Любовь к нему русской публики хорошо известна Золя; он это очень ценит и в первый же мой визит показал мне письмо какой-то особы из Москвы. Он мне его не читал вслух, но сообщил только, что оно чрезвычайно восторженно и что автор этого письма, по всей вероятности, принадлежит к женщинам самого передового образа мыслей. Он попросил меня разобрать в конце письма адрес, написанный также по-французски. Я не мог воздержаться от улыбки, видя, как наивный автор послания перевел французским жаргоном следующий адрес: «Неглинный бульвар, меблированные комнаты купца Ечкина».
Золя, по его словам, постоянно получает предложения от русских редакций и охотно идет на всякую комбинацию по части переводов его романов. С русским гонораром он хорошо знаком и первый сообщил мне заинтересованным голосом, что его приятель Доде получает от петербургской газеты, где появляются его фельетоны, такую-то плату за строчку.

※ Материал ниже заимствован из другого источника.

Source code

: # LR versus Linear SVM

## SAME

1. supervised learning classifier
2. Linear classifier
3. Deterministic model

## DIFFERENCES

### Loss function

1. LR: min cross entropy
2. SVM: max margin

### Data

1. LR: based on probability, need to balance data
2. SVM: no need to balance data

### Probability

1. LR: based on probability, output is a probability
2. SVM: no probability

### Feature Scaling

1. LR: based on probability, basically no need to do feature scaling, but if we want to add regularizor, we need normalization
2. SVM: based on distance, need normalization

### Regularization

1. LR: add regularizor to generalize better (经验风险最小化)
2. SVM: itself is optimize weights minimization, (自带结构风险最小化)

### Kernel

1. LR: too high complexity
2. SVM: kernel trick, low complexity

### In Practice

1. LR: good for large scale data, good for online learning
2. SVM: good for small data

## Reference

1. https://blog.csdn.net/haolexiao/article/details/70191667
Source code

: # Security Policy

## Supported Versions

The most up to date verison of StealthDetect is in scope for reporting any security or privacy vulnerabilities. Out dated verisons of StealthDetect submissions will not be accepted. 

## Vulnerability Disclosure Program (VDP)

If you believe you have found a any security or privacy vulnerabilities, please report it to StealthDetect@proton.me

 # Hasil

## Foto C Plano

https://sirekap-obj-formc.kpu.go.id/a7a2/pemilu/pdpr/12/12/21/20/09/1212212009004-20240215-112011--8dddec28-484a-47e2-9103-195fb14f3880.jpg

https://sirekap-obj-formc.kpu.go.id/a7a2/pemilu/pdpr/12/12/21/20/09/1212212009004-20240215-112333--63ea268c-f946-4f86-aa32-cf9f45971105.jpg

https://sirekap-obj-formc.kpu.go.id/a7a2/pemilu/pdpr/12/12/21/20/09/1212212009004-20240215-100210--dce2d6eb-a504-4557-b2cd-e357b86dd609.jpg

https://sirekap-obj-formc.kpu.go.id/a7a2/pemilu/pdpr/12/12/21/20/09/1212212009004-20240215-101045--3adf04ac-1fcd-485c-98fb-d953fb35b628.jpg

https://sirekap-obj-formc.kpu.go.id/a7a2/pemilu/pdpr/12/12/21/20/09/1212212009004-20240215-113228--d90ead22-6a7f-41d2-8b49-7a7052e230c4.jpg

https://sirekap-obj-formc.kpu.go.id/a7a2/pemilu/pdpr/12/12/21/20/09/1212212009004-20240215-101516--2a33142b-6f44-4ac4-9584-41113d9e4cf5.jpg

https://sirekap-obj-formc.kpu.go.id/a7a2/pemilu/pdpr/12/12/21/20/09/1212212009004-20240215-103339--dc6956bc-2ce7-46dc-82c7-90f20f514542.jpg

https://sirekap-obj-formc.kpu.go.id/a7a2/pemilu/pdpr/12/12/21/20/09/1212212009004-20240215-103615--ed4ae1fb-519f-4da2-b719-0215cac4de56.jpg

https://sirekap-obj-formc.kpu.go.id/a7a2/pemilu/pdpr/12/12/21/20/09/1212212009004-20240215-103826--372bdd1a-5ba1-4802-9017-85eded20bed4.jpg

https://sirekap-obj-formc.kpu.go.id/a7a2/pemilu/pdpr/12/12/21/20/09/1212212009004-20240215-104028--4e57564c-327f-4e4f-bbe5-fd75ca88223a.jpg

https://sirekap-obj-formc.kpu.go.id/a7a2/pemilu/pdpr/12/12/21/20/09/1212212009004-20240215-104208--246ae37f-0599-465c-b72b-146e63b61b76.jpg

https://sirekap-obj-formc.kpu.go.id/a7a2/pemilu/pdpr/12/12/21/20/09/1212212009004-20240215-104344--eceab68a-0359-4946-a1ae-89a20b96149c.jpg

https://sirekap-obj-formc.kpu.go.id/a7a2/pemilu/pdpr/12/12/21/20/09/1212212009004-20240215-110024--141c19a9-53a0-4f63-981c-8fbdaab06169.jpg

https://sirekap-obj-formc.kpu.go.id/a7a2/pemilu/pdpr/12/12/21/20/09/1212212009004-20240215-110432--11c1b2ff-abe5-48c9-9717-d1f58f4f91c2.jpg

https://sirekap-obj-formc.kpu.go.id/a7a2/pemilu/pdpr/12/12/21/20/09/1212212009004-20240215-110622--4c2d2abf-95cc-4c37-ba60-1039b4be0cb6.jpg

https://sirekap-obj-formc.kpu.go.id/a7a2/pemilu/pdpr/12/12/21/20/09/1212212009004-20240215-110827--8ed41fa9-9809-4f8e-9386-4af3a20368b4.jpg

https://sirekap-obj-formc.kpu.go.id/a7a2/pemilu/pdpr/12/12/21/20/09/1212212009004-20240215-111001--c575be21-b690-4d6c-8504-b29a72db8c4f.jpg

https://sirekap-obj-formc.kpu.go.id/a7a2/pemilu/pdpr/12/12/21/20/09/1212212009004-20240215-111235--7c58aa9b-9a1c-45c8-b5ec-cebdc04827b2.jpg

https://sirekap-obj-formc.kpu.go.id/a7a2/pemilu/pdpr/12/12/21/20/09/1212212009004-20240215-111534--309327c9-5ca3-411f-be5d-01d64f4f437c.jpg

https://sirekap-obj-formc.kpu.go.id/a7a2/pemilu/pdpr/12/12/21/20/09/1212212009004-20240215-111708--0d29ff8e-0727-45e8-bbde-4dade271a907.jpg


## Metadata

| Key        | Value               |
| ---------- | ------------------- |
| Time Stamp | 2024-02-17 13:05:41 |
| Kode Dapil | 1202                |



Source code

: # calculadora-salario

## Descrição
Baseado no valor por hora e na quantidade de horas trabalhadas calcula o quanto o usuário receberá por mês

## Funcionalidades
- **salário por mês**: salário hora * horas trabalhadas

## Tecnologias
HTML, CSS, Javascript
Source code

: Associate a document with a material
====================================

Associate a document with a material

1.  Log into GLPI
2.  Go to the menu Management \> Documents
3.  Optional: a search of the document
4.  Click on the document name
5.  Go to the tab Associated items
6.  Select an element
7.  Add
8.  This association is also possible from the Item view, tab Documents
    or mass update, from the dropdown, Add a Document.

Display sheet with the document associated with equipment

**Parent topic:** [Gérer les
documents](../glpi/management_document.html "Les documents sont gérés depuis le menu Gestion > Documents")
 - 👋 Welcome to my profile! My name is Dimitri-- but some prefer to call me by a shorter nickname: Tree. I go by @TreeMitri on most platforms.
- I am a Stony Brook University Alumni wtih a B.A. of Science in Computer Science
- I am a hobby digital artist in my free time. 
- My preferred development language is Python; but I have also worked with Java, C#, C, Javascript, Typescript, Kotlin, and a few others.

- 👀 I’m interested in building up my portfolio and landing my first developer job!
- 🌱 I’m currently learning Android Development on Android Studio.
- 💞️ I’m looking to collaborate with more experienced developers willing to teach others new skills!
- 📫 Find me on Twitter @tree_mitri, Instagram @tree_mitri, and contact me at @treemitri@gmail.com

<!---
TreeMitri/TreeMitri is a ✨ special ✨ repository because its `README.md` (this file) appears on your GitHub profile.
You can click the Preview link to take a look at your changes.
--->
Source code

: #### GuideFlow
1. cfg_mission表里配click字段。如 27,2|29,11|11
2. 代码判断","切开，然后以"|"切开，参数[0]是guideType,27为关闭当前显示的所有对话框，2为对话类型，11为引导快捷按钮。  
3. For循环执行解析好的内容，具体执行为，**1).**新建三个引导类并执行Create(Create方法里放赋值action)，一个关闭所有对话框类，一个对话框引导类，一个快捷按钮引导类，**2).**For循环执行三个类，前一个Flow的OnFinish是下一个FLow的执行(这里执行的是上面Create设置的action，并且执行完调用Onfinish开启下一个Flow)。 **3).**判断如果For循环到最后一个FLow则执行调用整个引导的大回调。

Когда во второй мой визит я уходил и прощался с ним в передней, Золя сказал мне, что через несколько дней перебирается в свой деревенский домик.
– А вы уже сделались собственником? – спросил я шутя.
– Какая собственность! Так, конурка для кроликов. Вы подумайте, – прибавил он с характерным качанием головы, – я теперь только вздохнул. Я целых десять лет ел хлеб!
По-французски «есть хлеб» значит вовсе не то, что у нас. По-нашему это – быть обеспеченным и даже благоденствовать; а француз употребляет это в смысле жизни, если не впроголодь, то очень великопостной, на одном хлебе.
Не совсем выгодное впечатление, которое произвел на одного из моих петербургских собратов Золя, может повториться. Я наперед предупреждаю поклонников его таланта не настраивать своего воображения на очень высокий диапазон. Золя, насколько я пригляделся к нему, – личность совсем не поэтическая. Это рабочий, сознающий свои силы, даже самоуверенный, но не заносчивый, высчитывающий свои выгоды, но в то же время преданный идее искусства. От него нельзя ожидать чего-нибудь особенно тонкого в беседе. Говорит он дельно, с множеством житейских и бытовых штрихов; это разговор очень умного, даровитого, бывалого и сильного человека, прошедшего через нужду и черную работу. Не только в романах, но даже в статьях своих он гораздо блистательнее, новее и глубже. Человек, искренно к нему расположенный и притом чрезвычайно образованный (мне не нужно называть его), уверял меня, что Золя знает очень мало. В доказательство он приводит спор, бывший при нем между Золя и Флобером, которого Золя признает своим учителем. Флобер по поводу одного из писем Золя В. Гюго сказал ему, что критический взгляд на драмы Гюго и его романы, какой Золя выразил так откровенно и смело, уже не новость, что то же почти говорил когда-то Гюстав Планш.
– А кто такой Гюстав Планш? – спросил вдруг Золя.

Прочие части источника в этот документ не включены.